It didn’t really work out that way, though. Given the amount of people needed (at least 40 to have a full-powered raid) and the amount of time needed to prepare to raid (flasks, food, all the farming), many guilds just fizzled out, the guild I was part of at that time included. You have to know that in any guild, you have a lot of chances for things to go kablooie. The raid leader or GM quits? The chances to come back from that (if it’s unexpected, especially) were slim, back in those days. When you had 40 people, at a minimum, to manage, things got crazy hectic and there was even less of a chance of overall consensus or acceptance of various strats because there were even more people who could disagree with you.
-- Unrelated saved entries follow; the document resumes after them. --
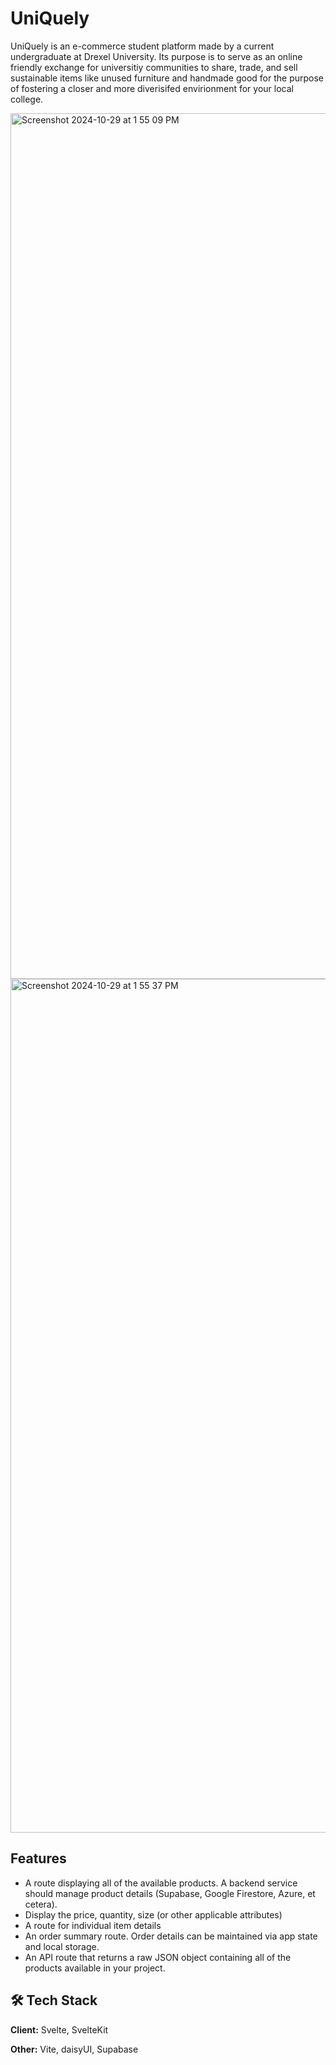 # UniQuely

UniQuely is an e-commerce student platform made by a current undergraduate at Drexel University. Its purpose is to serve as an online friendly exchange for universitiy communities to share, trade, and sell sustainable items like unused furniture and handmade good for the purpose of fostering a closer and more diverisifed envirionment for your local college. 

<img width="1385" alt="Screenshot 2024-10-29 at 1 55 09 PM" src="https://github.com/user-attachments/assets/48791b65-06db-4379-b2df-d4bb6b13fcaf">
<img width="1366" alt="Screenshot 2024-10-29 at 1 55 37 PM" src="https://github.com/user-attachments/assets/01ef324c-73d7-468e-864a-1874b39be1ea">

## Features

- A route displaying all of the available products. A backend service should manage product details (Supabase, Google Firestore, Azure, et cetera).
- Display the price, quantity, size (or other applicable attributes)
- A route for individual item details
- An order summary route. Order details can be maintained via app state and local storage.
- An API route that returns a raw JSON object containing all of the products available in your project.


## 🛠️ Tech Stack

**Client:** Svelte, SvelteKit

**Other:** Vite, daisyUI, Supabase
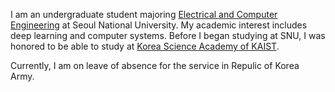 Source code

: I am an undergraduate student majoring [Electrical and Computer Engineering](https://ece.snu.ac.kr/) at Seoul National University. My academic interest includes deep learning and computer systems. 
Before I began studying at SNU, I was honored to be able to study at [Korea Science Academy of KAIST](https://ksa.hs.kr/).

Currently, I am on leave of absence for the service in Repulic of Korea Army.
Maintaining order was challenging.

So, to me, it’s not at all surprising that so few people ever cleared the original Naxx. You weren’t expected to even SEE Naxx back in those days. It was accepted that most people, even raiders, would maybe get somewhere into Blackwing Lair, maybe early AQ40, and that’s where they’d basically fall apart. It was only the most dedicated and talented (and, in some cases, lucky) players who would get through Twin Emps and C’thun and get deep into Naxx.

There was, of course, a time limit. Naxxramas came out with Patch 1.11, June 20th, 2006 and Burning Crusade came out on January 16th, 2008. (Wow. Imagine less than ten months between the final instance of an expansion and the release of the new expansion…) So guilds only had 7 months to get to and clear Naxx.

It wasn’t really possible for people to catch up and get to Naxx. That’s why Naxx (much like Sunwell Plateau later) had so few guilds that ever even got to it. That’s why they could re-release an easier version of it as Tier 7 at the start of Wrath of the Lich King. So few people had seen it when it was current content, it was like a brand new instance.

BURNING CRUSADE MAINTAINED LINEAR PROGRESSION (MOSTLY)

Burning Crusade was more of the same game that we loved. We still had to go through and do the instances at level cap before we went off to raid, only they also introduced “heroic modes” and made those attunement quests rely heavily on mastery of level 70 heroic instances. I won’t talk about the rep requirements for heroics, nor will I talk about how some of the heroics were really quite difficult, even for people who knew their classes quite well. Entry into Karazhan didn’t require heroic dungeons to be completed, but Serpentshrine Cavern required time spent in Heroic Slave Pens and Tempest Keep’s The Eye required all the Trials of the Naaru to be completed — which included Heroic Shattered Halls, Heroic Shadow Labyrinth and Heroic Arcatraz to all be completed. (They were all considered to be some of the most challenging dungeons.) Once you cleared SSC and TK, you could get into Hyjal. Black Temple attunement required an extensive questline and for you to kill certain bosses in SSC, TK and Hyjal.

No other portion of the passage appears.